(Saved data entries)
========================================

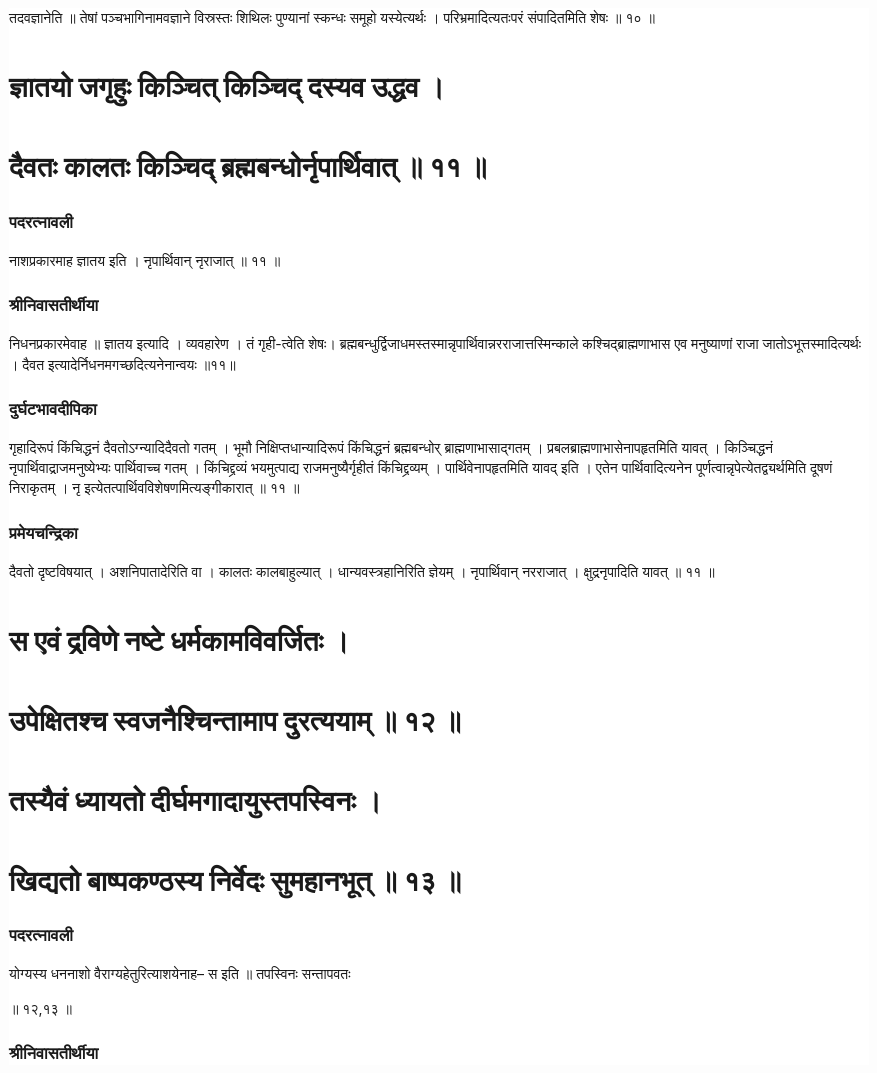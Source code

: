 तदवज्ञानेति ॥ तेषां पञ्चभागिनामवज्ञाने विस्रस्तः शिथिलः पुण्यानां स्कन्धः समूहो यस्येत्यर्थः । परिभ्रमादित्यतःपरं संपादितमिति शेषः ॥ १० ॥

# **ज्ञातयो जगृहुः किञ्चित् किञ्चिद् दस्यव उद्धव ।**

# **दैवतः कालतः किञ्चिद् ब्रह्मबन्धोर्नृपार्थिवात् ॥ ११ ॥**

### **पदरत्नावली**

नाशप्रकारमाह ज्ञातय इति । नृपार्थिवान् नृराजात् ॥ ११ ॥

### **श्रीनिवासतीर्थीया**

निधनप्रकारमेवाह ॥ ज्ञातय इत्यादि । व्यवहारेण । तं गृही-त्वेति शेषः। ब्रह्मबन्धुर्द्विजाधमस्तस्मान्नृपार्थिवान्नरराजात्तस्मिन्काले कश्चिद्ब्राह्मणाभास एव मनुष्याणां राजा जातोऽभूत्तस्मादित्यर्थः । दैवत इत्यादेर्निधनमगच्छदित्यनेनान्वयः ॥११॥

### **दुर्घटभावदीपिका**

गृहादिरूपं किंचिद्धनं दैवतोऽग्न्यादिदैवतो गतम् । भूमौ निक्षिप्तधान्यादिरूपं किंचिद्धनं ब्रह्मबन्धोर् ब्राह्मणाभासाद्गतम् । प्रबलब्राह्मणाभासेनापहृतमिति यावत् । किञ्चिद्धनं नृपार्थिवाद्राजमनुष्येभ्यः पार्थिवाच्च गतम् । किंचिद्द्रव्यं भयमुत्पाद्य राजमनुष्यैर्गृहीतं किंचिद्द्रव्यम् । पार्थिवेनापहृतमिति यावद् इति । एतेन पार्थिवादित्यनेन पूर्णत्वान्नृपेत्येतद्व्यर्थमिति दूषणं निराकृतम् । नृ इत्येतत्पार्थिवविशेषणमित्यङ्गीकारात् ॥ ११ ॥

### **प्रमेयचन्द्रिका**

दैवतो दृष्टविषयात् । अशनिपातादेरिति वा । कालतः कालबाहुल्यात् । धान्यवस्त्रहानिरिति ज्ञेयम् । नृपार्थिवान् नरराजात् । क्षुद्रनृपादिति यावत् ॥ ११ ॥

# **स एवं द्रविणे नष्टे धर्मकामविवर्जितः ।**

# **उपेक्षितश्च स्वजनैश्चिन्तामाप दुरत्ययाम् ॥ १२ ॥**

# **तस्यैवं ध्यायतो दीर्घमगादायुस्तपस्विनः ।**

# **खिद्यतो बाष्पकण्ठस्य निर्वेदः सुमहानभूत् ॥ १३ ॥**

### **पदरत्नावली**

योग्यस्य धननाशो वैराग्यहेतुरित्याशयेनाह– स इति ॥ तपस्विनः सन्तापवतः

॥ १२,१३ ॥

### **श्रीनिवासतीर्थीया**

========================================

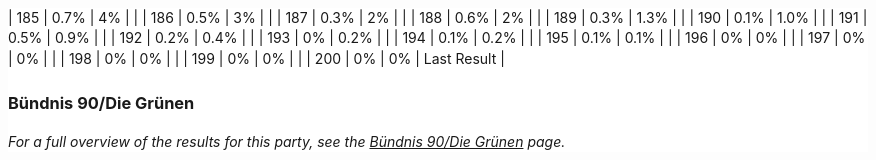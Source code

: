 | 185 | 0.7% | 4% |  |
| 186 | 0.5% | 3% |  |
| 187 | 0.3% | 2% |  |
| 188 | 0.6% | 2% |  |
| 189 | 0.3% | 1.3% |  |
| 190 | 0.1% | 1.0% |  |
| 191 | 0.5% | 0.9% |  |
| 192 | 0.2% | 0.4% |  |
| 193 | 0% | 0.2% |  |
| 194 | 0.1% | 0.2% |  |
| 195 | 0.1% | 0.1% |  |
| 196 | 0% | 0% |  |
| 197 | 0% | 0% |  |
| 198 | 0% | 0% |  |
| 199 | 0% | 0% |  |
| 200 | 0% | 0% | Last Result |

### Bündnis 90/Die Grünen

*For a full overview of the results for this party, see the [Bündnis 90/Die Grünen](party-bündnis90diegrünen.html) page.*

========================================

§ **EXERCISE**
Please copy out each line of the data in which the word "Grünen" occurs.

§ **SOLUTION**
### Bündnis 90/Die Grünen
*For a full overview of the results for this party, see the [Bündnis 90/Die Grünen](party-bündnis90diegrünen.html) page.*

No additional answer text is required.